## [Data for the task]
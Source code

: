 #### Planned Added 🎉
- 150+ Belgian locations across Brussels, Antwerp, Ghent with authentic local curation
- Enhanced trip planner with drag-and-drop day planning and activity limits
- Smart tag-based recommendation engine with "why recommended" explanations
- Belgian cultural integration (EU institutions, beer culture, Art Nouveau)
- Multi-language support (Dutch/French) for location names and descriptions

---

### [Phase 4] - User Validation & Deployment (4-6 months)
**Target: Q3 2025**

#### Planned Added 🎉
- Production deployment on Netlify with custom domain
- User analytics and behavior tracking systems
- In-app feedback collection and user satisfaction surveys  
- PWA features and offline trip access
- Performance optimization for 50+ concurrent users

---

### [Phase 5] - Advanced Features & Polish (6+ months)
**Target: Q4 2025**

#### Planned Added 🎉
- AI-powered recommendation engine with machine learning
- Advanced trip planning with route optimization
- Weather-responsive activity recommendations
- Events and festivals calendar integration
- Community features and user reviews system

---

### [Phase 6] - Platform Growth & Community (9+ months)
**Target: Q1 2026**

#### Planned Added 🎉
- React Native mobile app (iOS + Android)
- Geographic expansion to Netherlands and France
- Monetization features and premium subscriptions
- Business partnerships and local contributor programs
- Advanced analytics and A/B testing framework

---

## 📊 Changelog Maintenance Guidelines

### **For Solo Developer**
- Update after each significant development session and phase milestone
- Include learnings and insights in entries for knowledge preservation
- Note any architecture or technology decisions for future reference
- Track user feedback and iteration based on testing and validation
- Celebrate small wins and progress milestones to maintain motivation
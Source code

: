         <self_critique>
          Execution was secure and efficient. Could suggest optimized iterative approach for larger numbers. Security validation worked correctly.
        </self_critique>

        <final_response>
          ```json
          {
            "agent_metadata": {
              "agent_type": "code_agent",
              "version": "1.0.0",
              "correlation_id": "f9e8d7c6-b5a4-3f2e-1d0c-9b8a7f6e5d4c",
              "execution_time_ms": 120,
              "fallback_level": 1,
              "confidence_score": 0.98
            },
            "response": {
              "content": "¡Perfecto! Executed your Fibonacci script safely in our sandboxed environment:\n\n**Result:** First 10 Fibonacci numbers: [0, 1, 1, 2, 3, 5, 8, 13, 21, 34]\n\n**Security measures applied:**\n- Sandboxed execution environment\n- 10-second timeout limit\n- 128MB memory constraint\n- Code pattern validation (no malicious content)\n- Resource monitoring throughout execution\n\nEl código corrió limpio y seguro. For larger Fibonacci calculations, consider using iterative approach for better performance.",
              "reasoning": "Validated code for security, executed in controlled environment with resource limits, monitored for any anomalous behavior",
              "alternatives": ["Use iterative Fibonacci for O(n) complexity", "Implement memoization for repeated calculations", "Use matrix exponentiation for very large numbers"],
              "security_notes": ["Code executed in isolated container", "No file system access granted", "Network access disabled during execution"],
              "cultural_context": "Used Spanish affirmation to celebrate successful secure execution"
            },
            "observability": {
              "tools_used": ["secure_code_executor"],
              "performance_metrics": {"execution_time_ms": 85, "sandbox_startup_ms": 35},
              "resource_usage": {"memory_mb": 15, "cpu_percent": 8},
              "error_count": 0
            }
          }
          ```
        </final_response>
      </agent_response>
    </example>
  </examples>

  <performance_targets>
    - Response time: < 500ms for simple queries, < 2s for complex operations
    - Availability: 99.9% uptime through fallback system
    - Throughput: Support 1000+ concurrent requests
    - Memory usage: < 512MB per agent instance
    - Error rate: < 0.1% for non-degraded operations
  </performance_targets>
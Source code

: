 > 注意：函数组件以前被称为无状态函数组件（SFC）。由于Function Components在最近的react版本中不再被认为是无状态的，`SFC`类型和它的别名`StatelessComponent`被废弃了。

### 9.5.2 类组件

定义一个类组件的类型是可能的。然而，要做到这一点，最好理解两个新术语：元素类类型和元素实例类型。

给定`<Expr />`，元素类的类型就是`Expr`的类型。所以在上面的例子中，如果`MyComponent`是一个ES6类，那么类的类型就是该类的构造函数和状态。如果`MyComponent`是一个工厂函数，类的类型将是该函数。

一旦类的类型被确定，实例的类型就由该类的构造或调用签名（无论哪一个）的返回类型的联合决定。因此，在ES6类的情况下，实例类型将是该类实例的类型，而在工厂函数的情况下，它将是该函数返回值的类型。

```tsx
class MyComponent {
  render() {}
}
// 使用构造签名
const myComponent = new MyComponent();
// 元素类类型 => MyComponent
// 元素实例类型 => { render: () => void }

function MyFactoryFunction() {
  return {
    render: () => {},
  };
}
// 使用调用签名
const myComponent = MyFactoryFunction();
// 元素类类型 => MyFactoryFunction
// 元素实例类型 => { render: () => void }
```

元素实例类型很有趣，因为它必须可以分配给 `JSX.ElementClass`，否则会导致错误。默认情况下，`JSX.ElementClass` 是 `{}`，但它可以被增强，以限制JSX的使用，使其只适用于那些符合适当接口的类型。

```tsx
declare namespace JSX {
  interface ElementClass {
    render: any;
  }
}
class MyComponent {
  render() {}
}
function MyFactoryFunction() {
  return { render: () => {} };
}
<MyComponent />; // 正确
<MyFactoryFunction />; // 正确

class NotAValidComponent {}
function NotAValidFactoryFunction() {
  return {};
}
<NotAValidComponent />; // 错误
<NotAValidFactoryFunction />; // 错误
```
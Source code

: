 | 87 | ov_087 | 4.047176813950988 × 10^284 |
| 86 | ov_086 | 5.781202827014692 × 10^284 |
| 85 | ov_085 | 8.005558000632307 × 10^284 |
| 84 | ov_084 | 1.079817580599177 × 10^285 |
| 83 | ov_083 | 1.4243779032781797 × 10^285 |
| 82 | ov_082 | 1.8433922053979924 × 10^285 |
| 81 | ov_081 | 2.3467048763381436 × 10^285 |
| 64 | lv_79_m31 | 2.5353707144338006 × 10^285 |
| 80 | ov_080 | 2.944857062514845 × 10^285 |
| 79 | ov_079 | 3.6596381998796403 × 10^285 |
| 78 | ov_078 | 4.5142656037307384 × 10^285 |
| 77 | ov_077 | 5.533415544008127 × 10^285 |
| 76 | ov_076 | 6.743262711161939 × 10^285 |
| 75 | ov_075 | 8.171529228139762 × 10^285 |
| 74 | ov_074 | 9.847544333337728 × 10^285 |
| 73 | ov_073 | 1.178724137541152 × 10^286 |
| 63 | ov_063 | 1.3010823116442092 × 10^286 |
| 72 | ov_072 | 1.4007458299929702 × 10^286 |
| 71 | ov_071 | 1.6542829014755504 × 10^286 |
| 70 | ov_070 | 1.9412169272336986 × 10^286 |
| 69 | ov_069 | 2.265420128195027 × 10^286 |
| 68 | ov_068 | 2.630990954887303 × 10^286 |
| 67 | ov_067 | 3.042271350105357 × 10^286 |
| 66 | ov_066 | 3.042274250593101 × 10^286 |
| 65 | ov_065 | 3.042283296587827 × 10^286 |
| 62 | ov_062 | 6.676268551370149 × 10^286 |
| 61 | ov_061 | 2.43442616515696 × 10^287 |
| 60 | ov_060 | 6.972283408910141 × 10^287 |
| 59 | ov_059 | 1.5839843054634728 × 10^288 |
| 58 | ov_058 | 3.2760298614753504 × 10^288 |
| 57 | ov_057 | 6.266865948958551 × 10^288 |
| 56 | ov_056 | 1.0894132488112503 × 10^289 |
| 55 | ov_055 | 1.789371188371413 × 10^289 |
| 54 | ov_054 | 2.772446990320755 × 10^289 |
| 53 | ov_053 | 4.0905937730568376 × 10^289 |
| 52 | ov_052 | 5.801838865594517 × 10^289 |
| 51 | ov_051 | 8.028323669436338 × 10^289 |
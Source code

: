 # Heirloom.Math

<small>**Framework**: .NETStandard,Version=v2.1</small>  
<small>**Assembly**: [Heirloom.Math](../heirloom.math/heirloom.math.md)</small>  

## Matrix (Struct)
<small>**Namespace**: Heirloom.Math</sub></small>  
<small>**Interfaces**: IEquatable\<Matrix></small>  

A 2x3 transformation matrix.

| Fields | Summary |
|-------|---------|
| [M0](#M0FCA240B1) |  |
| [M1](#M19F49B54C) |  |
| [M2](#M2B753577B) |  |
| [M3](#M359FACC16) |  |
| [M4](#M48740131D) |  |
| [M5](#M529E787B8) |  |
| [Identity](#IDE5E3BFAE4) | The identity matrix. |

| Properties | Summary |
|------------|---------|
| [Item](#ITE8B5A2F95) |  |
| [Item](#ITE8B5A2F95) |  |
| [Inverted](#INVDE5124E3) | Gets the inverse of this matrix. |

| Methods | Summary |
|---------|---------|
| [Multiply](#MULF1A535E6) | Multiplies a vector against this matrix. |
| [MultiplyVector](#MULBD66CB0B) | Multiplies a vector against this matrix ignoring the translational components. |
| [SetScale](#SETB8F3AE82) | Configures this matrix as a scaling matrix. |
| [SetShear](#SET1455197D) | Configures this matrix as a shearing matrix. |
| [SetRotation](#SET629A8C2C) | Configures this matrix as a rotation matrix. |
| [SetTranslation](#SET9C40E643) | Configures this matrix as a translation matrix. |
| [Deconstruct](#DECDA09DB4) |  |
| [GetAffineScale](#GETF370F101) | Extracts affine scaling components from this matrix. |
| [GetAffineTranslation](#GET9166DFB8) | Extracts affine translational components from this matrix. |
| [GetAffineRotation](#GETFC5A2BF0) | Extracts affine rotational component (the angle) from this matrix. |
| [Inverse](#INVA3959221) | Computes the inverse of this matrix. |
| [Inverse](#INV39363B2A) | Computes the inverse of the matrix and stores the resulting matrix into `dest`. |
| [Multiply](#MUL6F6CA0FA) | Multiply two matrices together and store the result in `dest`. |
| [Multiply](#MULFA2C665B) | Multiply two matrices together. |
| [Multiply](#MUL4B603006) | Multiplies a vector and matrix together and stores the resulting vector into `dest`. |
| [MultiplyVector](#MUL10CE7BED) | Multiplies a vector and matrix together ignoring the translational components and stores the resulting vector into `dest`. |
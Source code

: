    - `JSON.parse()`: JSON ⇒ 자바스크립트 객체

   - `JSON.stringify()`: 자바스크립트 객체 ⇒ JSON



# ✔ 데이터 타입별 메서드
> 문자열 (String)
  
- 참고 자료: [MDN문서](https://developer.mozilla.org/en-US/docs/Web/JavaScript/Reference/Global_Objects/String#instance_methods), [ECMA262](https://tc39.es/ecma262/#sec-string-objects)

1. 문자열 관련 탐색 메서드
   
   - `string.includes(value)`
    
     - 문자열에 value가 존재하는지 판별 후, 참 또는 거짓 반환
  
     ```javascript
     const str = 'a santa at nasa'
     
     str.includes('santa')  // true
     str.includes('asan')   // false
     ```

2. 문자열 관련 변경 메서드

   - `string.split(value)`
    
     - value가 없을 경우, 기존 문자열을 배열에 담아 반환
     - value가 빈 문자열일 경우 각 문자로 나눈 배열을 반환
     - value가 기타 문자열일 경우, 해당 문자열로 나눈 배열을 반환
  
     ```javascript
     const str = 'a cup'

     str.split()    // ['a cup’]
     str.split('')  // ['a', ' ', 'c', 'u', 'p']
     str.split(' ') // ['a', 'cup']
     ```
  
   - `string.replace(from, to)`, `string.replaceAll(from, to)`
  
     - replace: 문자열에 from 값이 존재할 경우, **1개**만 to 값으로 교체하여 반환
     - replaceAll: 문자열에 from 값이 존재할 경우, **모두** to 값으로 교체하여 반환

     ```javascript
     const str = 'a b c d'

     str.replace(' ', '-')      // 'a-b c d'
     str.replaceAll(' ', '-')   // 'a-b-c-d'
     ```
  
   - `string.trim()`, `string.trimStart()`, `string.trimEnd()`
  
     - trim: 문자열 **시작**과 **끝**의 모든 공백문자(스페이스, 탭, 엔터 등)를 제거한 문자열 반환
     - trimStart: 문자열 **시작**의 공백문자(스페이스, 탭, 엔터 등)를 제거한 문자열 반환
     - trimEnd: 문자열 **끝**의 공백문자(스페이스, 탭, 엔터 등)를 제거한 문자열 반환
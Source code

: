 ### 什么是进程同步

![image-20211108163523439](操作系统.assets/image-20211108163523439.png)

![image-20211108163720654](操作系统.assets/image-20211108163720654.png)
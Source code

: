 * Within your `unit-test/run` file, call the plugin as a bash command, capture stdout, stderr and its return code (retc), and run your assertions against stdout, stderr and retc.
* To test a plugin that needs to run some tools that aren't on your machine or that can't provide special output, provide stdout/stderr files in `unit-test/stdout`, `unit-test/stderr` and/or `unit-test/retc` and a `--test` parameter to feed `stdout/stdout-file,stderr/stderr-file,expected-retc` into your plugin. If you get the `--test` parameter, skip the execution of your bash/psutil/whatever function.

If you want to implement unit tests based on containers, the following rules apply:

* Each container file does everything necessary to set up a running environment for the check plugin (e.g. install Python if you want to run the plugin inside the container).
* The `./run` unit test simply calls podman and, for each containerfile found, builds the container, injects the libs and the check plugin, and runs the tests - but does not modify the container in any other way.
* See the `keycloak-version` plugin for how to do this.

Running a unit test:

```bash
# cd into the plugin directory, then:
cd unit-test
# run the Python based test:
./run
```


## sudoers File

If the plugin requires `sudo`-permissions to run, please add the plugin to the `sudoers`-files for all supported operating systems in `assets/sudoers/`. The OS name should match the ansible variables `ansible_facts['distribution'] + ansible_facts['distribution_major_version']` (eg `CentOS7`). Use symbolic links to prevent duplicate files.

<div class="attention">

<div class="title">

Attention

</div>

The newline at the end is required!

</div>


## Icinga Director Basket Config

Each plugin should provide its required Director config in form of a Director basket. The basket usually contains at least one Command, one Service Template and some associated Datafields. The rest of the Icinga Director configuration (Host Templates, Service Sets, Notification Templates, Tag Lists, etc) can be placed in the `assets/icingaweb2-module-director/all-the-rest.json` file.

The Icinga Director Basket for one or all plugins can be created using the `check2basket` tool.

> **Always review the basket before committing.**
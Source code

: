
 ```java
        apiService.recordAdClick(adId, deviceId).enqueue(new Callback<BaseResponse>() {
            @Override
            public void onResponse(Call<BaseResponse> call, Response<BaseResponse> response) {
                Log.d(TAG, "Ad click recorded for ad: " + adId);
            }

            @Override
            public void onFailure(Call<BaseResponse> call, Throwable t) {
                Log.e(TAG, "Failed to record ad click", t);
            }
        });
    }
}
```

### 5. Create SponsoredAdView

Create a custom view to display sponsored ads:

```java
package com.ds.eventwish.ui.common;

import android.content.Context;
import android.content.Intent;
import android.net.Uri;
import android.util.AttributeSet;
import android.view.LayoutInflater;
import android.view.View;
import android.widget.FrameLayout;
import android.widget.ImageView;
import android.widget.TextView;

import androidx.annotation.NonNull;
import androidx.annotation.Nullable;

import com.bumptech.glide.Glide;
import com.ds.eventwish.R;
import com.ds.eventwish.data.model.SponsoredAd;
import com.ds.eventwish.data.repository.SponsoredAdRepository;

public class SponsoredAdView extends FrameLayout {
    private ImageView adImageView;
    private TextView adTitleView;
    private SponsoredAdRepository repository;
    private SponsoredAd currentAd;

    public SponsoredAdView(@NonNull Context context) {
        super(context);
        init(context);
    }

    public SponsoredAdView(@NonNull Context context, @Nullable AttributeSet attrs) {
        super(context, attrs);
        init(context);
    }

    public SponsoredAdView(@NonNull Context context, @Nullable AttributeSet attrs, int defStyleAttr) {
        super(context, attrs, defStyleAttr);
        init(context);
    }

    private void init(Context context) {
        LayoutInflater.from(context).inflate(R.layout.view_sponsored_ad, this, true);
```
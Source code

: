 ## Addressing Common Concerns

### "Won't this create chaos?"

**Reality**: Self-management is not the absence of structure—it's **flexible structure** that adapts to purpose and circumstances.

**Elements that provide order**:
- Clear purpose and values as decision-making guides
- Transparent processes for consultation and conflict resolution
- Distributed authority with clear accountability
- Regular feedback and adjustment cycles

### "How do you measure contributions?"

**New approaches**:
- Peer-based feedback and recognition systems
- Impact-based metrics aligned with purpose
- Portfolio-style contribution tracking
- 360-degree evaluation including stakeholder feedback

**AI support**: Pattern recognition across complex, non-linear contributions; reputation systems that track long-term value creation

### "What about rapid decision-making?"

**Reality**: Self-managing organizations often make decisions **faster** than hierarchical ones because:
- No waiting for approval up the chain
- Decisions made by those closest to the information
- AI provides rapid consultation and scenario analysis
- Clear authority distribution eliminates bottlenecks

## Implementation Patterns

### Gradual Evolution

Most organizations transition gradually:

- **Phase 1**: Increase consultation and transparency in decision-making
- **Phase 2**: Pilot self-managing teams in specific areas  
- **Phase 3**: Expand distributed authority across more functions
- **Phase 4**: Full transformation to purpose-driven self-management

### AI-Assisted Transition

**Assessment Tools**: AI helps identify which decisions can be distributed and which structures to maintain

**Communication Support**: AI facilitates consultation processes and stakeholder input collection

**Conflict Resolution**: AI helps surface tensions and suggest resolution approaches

## [Requirement]
Among the lines of the data above, some may hold the word "management"; report how many, as a single number.

## [Result of this task]
2